> [Your goal] Please copy each line of the records below that holds the word "compatible".

> [Material provided]

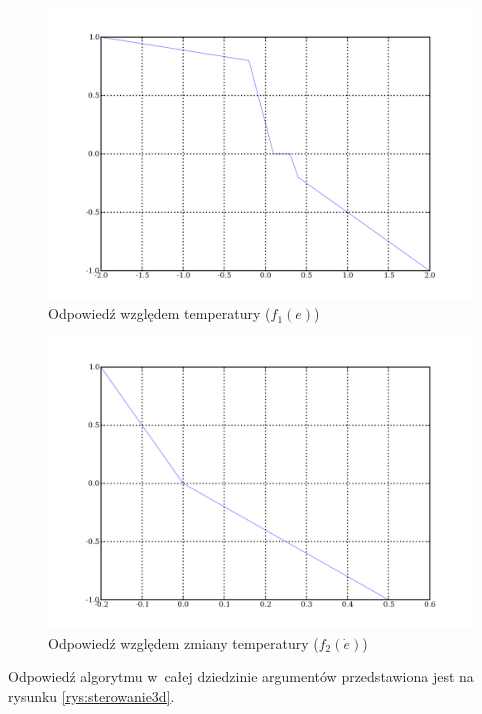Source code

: 
\begin{figure}[p] 
	\centering\includegraphics[width=\textwidth]{figures/t_zygzaczek}
	\caption{Odpowiedź względem temperatury ($f_1(e)$)}\label{rys:t_zygzaczek}
\end{figure}

\begin{figure}[p] 
	\centering\includegraphics[width=\textwidth]{figures/dt_zygzaczek}
	\caption{Odpowiedź względem zmiany temperatury ($f_2(\dot{e})$)}\label{rys:dt_zygzaczek}
\end{figure}

Odpowiedź algorytmu w~całej dziedzinie argumentów przedstawiona jest
na rysunku \ref{rys:sterowanie3d}.

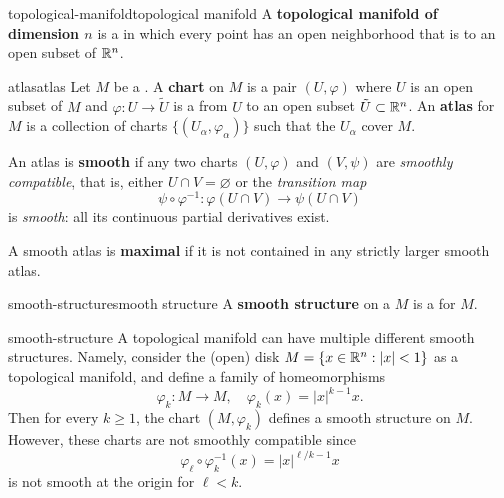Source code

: \begin{topic}{topological-manifold}{topological manifold}
    A \textbf{topological manifold of dimension $n$} is a    in which every point has an open neighborhood that is  to an open subset of $\mathbb{R}^n$.
\end{topic}

\begin{topic}{atlas}{atlas}
    Let $M$ be a . A \textbf{chart} on $M$ is a pair $(U, \varphi)$ where $U$ is an open subset of $M$ and $\varphi \colon U \to \tilde{U}$ is a  from $U$ to an open subset $\tilde{U} \subset \mathbb{R}^n$. An \textbf{atlas} for $M$ is a collection of charts $\{ (U_\alpha, \varphi_\alpha) \}$ such that the $U_\alpha$ cover $M$.
    
    An atlas is \textbf{smooth} if any two charts $(U, \varphi)$ and $(V, \psi)$ are \textit{smoothly compatible}, that is, either $U \cap V = \varnothing$ or the \textit{transition map}
    \[ \psi \circ \varphi^{-1} \colon \varphi(U \cap V) \to \psi(U \cap V) \]
    is \textit{smooth}: all its continuous partial derivatives exist.
    
    A smooth atlas is \textbf{maximal} if it is not contained in any strictly larger smooth atlas.
\end{topic}

\begin{topic}{smooth-structure}{smooth structure}
    A \textbf{smooth structure} on a  $M$ is a  for $M$.
\end{topic}

\begin{example}{smooth-structure}
    A topological manifold can have multiple different smooth structures. Namely, consider the (open) disk $M = \{ x \in \mathbb{R}^n : |x| < 1 \}$ as a topological manifold, and define a family of homeomorphisms
    \[ \varphi_k \colon M \to M, \quad \varphi_k(x) = |x|^{k - 1} x . \]
    Then for every $k \ge 1$, the chart $(M, \varphi_k)$ defines a smooth structure on $M$. However, these charts are not smoothly compatible since
    \[ \varphi_\ell \circ \varphi_k^{-1} (x) = |x|^{\ell/k - 1} x \]
    is not smooth at the origin for $\ell < k$.
\end{example}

> [Solved problem]
    An atlas is \textbf{smooth} if any two charts $(U, \varphi)$ and $(V, \psi)$ are \textit{smoothly compatible}, that is, either $U \cap V = \varnothing$ or the \textit{transition map}
    Then for every $k \ge 1$, the chart $(M, \varphi_k)$ defines a smooth structure on $M$. However, these charts are not smoothly compatible since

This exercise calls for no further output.